Initially there is no well. At each stage i, i=1,2, . . . the ith family arrives and a new well is drilled at a point from the open unit interval (0, 1), so that there will be i wells. The goal is to insure that after the new well is drilled, each of the i open subintervals (0, 1/i), (1/i, 2/i), . . ., ((i-1)/i, 1) contains exactly one well.
For example, suppose the following choices were made.
Stage 1: first well is drilled at 0.7. Then certainly the interval (0, 1) , corresponding to a single family being in the community, has a well.
Stage 2: a second family arrives, and a second well is drilled at 0.3. Now each of (0, 1/2) and (1/2, 1) has a well.

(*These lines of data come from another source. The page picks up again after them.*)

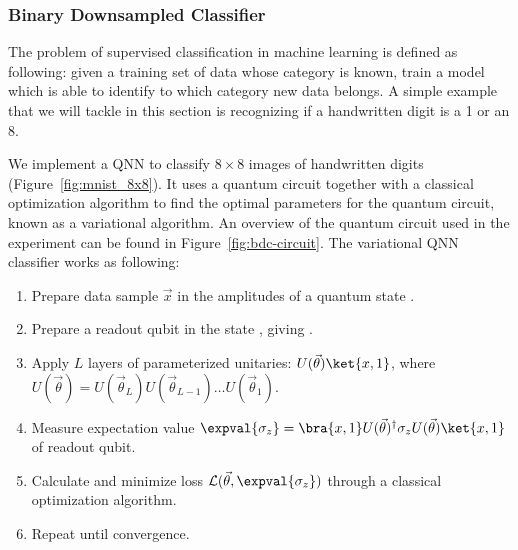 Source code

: \documentclass[a4paper,10pt]{article}
\begin{document}
\subsubsection{Binary Downsampled Classifier} \label{sec:bdc}
The problem of supervised classification in machine learning is defined as following: given a training set of data whose category is known, train a model which is able to identify to which category new data belongs.
A simple example that we will tackle in this section is recognizing if a handwritten digit is a 1 or an 8.

We implement a QNN to classify $8 \times 8$ images of handwritten digits (Figure~\ref{fig:mnist_8x8}).
It uses a quantum circuit together with a classical optimization algorithm to find the optimal parameters for the quantum circuit, known as a variational algorithm.
An overview of the quantum circuit used in the experiment can be found in Figure~\ref{fig:bdc-circuit}.
The variational QNN classifier works as following:
\begin{enumerate}
	\item Prepare data sample $\vec{x}$ in the amplitudes of a quantum state .
	\item Prepare a readout qubit in the state , giving .
	\item Apply $L$ layers of parameterized unitaries: $U(\vec{\theta})\ket{x, 1}$, where $U(\vec{\theta}) = U(\vec{\theta}_L) U(\vec{\theta}_{L-1}) \ldots U(\vec{\theta}_1)$.
	\item Measure expectation value $\expval{\sigma_z} = \bra{x, 1}U(\vec{\theta})^\dagger \sigma_z U(\vec{\theta})\ket{x, 1}$ of readout qubit.
	\item Calculate and minimize loss $\mathcal{L}(\vec{\theta}, \expval{\sigma_z})$ through a classical optimization algorithm.
	\item Repeat until convergence.
\end{enumerate}
\end{document}
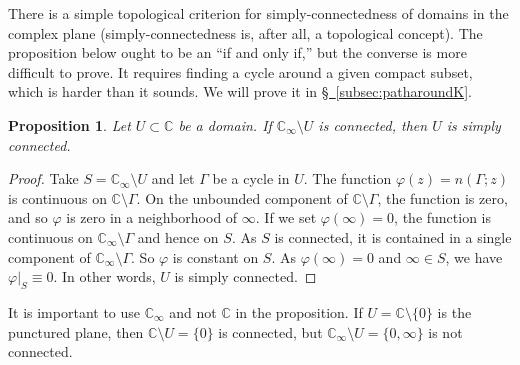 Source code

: \documentclass[12pt,openany]{book}
\newcommand{\C}{{\mathbb{C}}}
\newcommand{\myquote}[1]{``#1''}
\theoremstyle{plain}
\newtheorem{prop}[thm]{Proposition}
\theoremstyle{remark}
\theoremstyle{definition}
\theoremstyle{exercise}
\theoremstyle{example}
\newcommand{\subsectionref}[1]{\hyperref[#1]{\S~\ref*{#1}}}
\begin{document}
There is a simple topological criterion for
simply-connectedness of domains in the complex plane
(simply-connectedness is, after all, a topological concept).
The proposition below ought to be an \myquote{if and only if,} but the
converse is more difficult to prove.
It requires finding a cycle around
a given compact subset,
which is harder than it sounds.
We will prove it in \subsectionref{subsec:patharoundK}.

\begin{prop} \label{prop:scbycomplementeasy}
Let $U \subset \C$ be a domain.  If
$\C_\infty \setminus U$ is connected, then $U$ is simply connected.
\end{prop}

\begin{proof}
Take $S = \C_\infty \setminus U$ and let $\Gamma$ be a cycle in $U$.
The function $\varphi(z)= n(\Gamma;z)$ is continuous on 
$\C \setminus \Gamma$.
On the unbounded component of $\C \setminus \Gamma$, the
function is zero, and so $\varphi$ is zero in a neighborhood of $\infty$.
If we set $\varphi(\infty) = 0$, the function is continuous
on $\C_\infty \setminus \Gamma$ and hence on $S$.  As $S$ is connected,
it is contained in
a single component of $\C_\infty \setminus \Gamma$.
So $\varphi$ is
constant on $S$.
As $\varphi(\infty) = 0$ and $\infty \in S$, we have $\varphi|_S \equiv 0$.
In other words, $U$ is simply connected.
\end{proof}

It is important to use $\C_\infty$ and not $\C$ in the proposition.
If $U = \C \setminus \{ 0 \}$ is the punctured plane, then
$\C \setminus U = \{ 0 \}$ is connected, but 
$\C_\infty \setminus U = \{ 0, \infty \}$ is not connected.
\end{document}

Stage 3: third well is drilled at 0.4. Now each of the three families, residing in (0, 1/3), (1/3, 2/3), and (2/3, 1) , has a well.
Stage 4: Oops, there is no place to correctly drill the fourth well, because (1/4, 2/4) already has two wells and hence no matter where the fourth well is placed, one family will be without a well.
However, if the second well had been put at 0.2, then it would have been possible to complete the fourth stage.
Can this process go on forever?
If it can go on forever, then how should the locations be chosen? (There may not be a unique answer.)
If it cannot go on forever, what is the longest it can go?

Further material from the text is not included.